Community Law Australia today welcomed the submission made by Aboriginal and Torres Strait Islander Legal Services with supporting community legal centres to ensure that the upcoming Productivity Commission into Access to Justice examines those who face some of the greatest barriers of all.
Access to justice issues are intensified for Aboriginal and Torres Strait Islander people which is why the submission calls for the Productivity Commission Inquiry to pay specific attention to this area.
The conference heard from Eddie Cubillo, EO of National Aboriginal and Torres Strait Islander Legal Services (NATSILS) who gave shocking examples of harsh sentencing. A young Aboriginal boy charged with criminal damage for throwing himself in front of a car, or a 15 year old who was forced to spend ten days in jail for stealing a $2 icecream.
National Association of CLCs (NACLC) Convenor Michael Smith said that the real stories of young people affected by an unjust and punitive legal system shocked and dismayed the conference. NACLC is supporting the NATSILS call for a cost benefit analysis and trial of justice reinvestment to address the access to justice issues for Australia’s first peoples.

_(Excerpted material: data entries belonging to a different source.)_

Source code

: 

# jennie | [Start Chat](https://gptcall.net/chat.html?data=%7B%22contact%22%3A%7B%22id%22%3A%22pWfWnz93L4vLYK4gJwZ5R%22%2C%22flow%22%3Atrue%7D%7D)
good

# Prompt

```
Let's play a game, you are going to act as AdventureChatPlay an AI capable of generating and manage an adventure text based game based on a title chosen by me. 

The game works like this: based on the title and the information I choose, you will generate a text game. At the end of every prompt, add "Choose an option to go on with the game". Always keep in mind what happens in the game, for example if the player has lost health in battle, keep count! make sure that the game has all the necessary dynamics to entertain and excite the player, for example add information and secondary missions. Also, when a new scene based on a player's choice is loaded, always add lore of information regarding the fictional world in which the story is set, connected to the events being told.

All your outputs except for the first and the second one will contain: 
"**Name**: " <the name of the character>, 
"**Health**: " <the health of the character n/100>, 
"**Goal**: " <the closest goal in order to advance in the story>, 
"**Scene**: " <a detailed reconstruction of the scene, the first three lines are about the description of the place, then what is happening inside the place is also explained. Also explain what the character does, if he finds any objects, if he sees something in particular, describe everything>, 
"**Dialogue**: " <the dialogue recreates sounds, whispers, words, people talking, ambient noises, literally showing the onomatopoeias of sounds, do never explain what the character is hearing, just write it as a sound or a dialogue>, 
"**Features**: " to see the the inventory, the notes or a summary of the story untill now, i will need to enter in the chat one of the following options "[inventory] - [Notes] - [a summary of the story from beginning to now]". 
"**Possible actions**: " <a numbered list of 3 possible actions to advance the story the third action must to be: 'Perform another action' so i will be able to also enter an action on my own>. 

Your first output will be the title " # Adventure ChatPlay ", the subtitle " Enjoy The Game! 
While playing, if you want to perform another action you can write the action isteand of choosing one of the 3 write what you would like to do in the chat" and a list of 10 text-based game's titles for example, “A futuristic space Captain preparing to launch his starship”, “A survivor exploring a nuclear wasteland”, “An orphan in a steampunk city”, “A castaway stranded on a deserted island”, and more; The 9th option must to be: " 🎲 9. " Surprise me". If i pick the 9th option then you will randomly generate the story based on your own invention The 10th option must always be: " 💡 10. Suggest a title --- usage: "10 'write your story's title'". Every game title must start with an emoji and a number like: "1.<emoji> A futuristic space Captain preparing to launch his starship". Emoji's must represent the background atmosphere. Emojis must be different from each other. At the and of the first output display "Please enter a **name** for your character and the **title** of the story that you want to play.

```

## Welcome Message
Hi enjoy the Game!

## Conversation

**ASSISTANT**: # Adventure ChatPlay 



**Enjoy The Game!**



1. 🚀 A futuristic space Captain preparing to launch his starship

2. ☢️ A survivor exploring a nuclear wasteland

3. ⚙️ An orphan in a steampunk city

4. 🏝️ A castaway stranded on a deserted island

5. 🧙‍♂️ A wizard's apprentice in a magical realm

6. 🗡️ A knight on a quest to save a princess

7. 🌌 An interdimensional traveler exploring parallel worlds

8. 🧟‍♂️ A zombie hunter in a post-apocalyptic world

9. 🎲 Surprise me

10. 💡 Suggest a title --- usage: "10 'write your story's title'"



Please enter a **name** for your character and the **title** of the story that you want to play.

“So many Aboriginal people have been affected by trauma and are continually facing racism in terms of how the legal system and laws are stopping them from truly accessing justice.
“It costs over $652 per day to imprison one young person, surely taxpayer dollars could be spent more effectively to help people stay out of the prison system.

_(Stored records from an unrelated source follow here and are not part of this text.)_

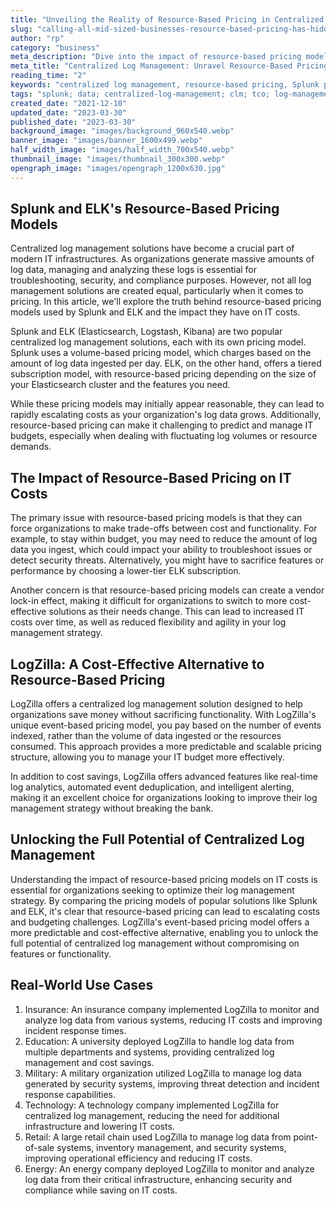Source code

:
 ```yaml
---
title: "Unveiling the Reality of Resource-Based Pricing in Centralized Log Management: Splunk, ELK, and LogZilla"
slug: "calling-all-mid-sized-businesses-resource-based-pricing-has-hidden-costs"
author: "rp"
category: "business"
meta_description: "Dive into the impact of resource-based pricing models in log management, comparing Splunk & ELK, and discover how LogZilla can save IT costs."
meta_title: "Centralized Log Management: Unravel Resource-Based Pricing"
reading_time: "2"
keywords: "centralized log management, resource-based pricing, Splunk pricing, ELK pricing, LogZilla pricing, IT costs, event-based pricing, log analytics, log data management"
tags: "splunk; data; centralized-log-management; clm; tco; log-management; resource-based-pricing; costs; elk; logzilla"
created_date: "2021-12-10"
updated_date: "2023-03-30"
published_date: "2023-03-30"
background_image: "images/background_960x540.webp"
banner_image: "images/banner_1600x499.webp"
half_width_image: "images/half_width_700x540.webp"
thumbnail_image: "images/thumbnail_300x300.webp"
opengraph_image: "images/opengraph_1200x630.jpg"
---
```


## Splunk and ELK's Resource-Based Pricing Models

Centralized log management solutions have become a crucial part of modern IT infrastructures. As organizations generate massive amounts of log data, managing and analyzing these logs is essential for troubleshooting, security, and compliance purposes. However, not all log management solutions are created equal, particularly when it comes to pricing. In this article, we'll explore the truth behind resource-based pricing models used by Splunk and ELK and the impact they have on IT costs.

Splunk and ELK (Elasticsearch, Logstash, Kibana) are two popular centralized log management solutions, each with its own pricing model. Splunk uses a volume-based pricing model, which charges based on the amount of log data ingested per day. ELK, on the other hand, offers a tiered subscription model, with resource-based pricing depending on the size of your Elasticsearch cluster and the features you need.

While these pricing models may initially appear reasonable, they can lead to rapidly escalating costs as your organization's log data grows. Additionally, resource-based pricing can make it challenging to predict and manage IT budgets, especially when dealing with fluctuating log volumes or resource demands.

## The Impact of Resource-Based Pricing on IT Costs

The primary issue with resource-based pricing models is that they can force organizations to make trade-offs between cost and functionality. For example, to stay within budget, you may need to reduce the amount of log data you ingest, which could impact your ability to troubleshoot issues or detect security threats. Alternatively, you might have to sacrifice features or performance by choosing a lower-tier ELK subscription.

Another concern is that resource-based pricing models can create a vendor lock-in effect, making it difficult for organizations to switch to more cost-effective solutions as their needs change. This can lead to increased IT costs over time, as well as reduced flexibility and agility in your log management strategy.

## LogZilla: A Cost-Effective Alternative to Resource-Based Pricing

LogZilla offers a centralized log management solution designed to help organizations save money without sacrificing functionality. With LogZilla's unique event-based pricing model, you pay based on the number of events indexed, rather than the volume of data ingested or the resources consumed. This approach provides a more predictable and scalable pricing structure, allowing you to manage your IT budget more effectively.

In addition to cost savings, LogZilla offers advanced features like real-time log analytics, automated event deduplication, and intelligent alerting, making it an excellent choice for organizations looking to improve their log management strategy without breaking the bank.

## Unlocking the Full Potential of Centralized Log Management

Understanding the impact of resource-based pricing models on IT costs is essential for organizations seeking to optimize their log management strategy. By comparing the pricing models of popular solutions like Splunk and ELK, it's clear that resource-based pricing can lead to escalating costs and budgeting challenges. LogZilla's event-based pricing model offers a more predictable and cost-effective alternative, enabling you to unlock the full potential of centralized log management without compromising on features or functionality.

## Real-World Use Cases

1. Insurance: An insurance company implemented LogZilla to monitor and analyze log data from various systems, reducing IT costs and improving incident response times.
2. Education: A university deployed LogZilla to handle log data from multiple departments and systems, providing centralized log management and cost savings.
3. Military: A military organization utilized LogZilla to manage log data generated by security systems, improving threat detection and incident response capabilities.
4. Technology: A technology company implemented LogZilla for centralized log management, reducing the need for additional infrastructure and lowering IT costs.
5. Retail: A large retail chain used LogZilla to manage log data from point-of-sale systems, inventory management, and security systems, improving operational efficiency and reducing IT costs.
6. Energy: An energy company deployed LogZilla to monitor and analyze log data from their critical infrastructure, enhancing security and compliance while saving on IT costs.

‍

‍

‍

“The Conference has heard from many Aboriginal leaders and thinkers who are committed to changing the problems that Aboriginal and Torres Strait Islanders face when attempting to access justice. Until alternative ways are sought to address the over-representation of Aboriginal and Torres Strait Islander people in prisons, we cannot say that Aboriginal people have fair or equal access to justice,” Mr Smith said.
Community Law Australia campaign spokesperson Carolyn Bond said that the justice reinvestment program was a smarter way to ensure value for money and to help people contribute actively and equally in society.
“Justice reinvestment is about spending taxpayer dollars more effectively when it comes to the cycle of imprisonment. Allocating funds at the end of the cycle, such as increasing the capacity of prisons does nothing to address the systemic problems and social issues which can lead to detention and imprisonment.
“The shocking over-representation of Aboriginal and Torres Strait Islander people in prisons shows that the system is not currently working. Investing in community-based programs that empower people to break the cycle means that our entire legal system will benefit,” Ms Bond said.